(Records for the task Opens)

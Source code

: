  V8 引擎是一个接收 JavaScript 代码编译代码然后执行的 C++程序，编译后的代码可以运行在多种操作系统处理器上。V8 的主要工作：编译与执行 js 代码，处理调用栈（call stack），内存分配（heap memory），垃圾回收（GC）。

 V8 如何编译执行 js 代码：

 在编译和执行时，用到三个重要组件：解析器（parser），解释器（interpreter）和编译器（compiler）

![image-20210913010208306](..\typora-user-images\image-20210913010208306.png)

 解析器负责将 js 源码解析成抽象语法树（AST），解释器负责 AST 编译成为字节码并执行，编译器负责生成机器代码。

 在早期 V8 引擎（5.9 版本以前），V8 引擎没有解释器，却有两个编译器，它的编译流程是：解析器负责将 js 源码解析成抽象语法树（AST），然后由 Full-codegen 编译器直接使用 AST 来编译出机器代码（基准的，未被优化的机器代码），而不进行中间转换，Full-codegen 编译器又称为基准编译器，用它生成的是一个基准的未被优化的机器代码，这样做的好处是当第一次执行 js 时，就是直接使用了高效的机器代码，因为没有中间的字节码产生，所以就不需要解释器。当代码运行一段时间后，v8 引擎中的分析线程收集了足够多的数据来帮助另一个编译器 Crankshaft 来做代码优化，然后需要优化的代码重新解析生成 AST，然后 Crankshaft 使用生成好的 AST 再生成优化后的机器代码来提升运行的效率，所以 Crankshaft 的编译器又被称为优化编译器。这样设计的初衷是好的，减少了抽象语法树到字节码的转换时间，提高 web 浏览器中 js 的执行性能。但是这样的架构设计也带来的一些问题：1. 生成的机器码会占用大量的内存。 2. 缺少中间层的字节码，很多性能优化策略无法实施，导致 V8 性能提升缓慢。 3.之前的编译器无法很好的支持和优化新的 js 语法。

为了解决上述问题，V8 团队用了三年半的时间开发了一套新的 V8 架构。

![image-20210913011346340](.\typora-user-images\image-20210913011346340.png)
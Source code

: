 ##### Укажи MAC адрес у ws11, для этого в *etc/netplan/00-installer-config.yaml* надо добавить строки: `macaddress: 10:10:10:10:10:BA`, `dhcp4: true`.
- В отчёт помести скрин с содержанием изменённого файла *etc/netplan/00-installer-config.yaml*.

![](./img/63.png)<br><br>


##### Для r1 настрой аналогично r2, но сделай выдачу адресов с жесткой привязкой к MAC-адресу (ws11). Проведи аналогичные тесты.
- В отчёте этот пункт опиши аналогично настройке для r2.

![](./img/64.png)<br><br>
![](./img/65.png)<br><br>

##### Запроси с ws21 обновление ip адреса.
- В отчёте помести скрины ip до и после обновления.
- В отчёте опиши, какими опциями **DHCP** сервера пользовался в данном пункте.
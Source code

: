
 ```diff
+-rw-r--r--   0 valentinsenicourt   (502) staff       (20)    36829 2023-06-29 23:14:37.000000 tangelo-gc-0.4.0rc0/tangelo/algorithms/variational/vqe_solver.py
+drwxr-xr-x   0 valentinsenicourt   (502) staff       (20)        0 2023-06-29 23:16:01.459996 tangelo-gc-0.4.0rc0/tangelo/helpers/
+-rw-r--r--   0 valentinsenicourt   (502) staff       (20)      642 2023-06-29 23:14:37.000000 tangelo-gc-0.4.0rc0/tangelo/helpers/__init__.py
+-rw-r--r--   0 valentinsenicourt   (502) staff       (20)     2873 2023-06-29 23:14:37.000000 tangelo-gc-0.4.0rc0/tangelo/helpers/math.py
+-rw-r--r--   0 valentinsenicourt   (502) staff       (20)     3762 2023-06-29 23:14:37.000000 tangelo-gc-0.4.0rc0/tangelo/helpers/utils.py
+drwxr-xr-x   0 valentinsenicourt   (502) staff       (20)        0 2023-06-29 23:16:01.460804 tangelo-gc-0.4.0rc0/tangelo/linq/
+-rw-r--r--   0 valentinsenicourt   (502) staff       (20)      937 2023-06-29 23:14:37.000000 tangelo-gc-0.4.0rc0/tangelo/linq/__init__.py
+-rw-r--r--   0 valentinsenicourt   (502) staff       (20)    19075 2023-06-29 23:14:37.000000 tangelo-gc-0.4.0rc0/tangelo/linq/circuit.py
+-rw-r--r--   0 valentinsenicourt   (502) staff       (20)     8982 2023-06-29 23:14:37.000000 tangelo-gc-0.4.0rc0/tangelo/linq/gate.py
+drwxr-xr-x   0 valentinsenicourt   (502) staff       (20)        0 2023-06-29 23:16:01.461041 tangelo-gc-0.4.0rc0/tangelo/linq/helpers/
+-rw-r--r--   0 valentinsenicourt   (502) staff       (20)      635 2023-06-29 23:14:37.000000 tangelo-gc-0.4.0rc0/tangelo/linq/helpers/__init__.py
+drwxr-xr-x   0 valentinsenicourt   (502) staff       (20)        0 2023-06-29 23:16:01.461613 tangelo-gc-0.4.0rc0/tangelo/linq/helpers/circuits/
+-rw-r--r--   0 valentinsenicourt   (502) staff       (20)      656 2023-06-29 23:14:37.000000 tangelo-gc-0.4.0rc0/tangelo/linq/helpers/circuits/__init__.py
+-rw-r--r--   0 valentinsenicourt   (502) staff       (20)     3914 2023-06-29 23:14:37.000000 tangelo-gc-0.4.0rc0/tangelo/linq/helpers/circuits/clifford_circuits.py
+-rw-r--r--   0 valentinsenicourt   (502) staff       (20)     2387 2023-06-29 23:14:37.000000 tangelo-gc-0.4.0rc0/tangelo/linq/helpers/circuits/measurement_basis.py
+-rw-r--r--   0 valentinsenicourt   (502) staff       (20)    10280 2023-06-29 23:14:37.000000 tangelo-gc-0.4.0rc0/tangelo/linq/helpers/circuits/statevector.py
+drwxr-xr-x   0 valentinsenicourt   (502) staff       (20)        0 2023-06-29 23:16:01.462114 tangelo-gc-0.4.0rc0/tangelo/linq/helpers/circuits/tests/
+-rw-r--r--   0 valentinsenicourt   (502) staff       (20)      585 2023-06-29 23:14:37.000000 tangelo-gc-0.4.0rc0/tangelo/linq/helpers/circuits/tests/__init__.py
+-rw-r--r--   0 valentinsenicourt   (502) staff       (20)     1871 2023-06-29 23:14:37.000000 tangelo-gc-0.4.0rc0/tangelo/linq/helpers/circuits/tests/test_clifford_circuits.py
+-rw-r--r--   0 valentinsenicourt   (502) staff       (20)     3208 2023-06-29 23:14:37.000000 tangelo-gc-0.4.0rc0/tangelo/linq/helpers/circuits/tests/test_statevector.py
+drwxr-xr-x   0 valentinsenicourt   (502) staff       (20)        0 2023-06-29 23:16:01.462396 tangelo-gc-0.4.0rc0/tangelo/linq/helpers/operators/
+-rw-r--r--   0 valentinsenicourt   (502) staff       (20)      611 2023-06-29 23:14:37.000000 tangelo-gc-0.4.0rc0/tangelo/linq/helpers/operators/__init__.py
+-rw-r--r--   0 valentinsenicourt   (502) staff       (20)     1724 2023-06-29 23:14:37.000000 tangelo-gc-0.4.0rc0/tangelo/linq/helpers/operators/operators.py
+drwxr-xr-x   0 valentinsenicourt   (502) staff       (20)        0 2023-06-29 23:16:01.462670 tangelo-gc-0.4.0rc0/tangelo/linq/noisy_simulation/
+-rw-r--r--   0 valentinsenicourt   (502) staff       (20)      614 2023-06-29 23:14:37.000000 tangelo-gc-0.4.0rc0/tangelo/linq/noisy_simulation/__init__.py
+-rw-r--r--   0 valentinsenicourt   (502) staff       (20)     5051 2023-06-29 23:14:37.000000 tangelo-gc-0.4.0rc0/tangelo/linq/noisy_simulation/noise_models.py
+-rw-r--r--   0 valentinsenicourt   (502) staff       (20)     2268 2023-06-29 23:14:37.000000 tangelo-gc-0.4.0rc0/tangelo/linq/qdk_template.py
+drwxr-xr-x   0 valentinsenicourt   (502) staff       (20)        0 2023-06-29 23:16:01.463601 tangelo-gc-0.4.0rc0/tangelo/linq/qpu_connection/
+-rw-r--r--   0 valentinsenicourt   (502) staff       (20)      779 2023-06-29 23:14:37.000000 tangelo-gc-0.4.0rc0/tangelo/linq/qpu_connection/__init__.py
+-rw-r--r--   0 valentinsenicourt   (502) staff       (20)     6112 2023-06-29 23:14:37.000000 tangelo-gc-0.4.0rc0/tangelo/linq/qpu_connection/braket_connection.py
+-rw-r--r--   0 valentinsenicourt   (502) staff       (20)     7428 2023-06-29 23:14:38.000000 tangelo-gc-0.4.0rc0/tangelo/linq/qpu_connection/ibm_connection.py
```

(Records for the task Closes)

Exactly repeat the lines above, from the opening line through the one with "解析器负责将 js 源码解析成抽象语法树（AST），解释器负责", and include nothing else.

Source code

:  V8 引擎是一个接收 JavaScript 代码编译代码然后执行的 C++程序，编译后的代码可以运行在多种操作系统处理器上。V8 的主要工作：编译与执行 js 代码，处理调用栈（call stack），内存分配（heap memory），垃圾回收（GC）。

 V8 如何编译执行 js 代码：

 在编译和执行时，用到三个重要组件：解析器（parser），解释器（interpreter）和编译器（compiler）

![image-20210913010208306](..\typora-user-images\image-20210913010208306.png)

 解析器负责将 js 源码解析成抽象语法树（AST），解释器负责 AST 编译成为字节码并执行，编译器负责生成机器代码。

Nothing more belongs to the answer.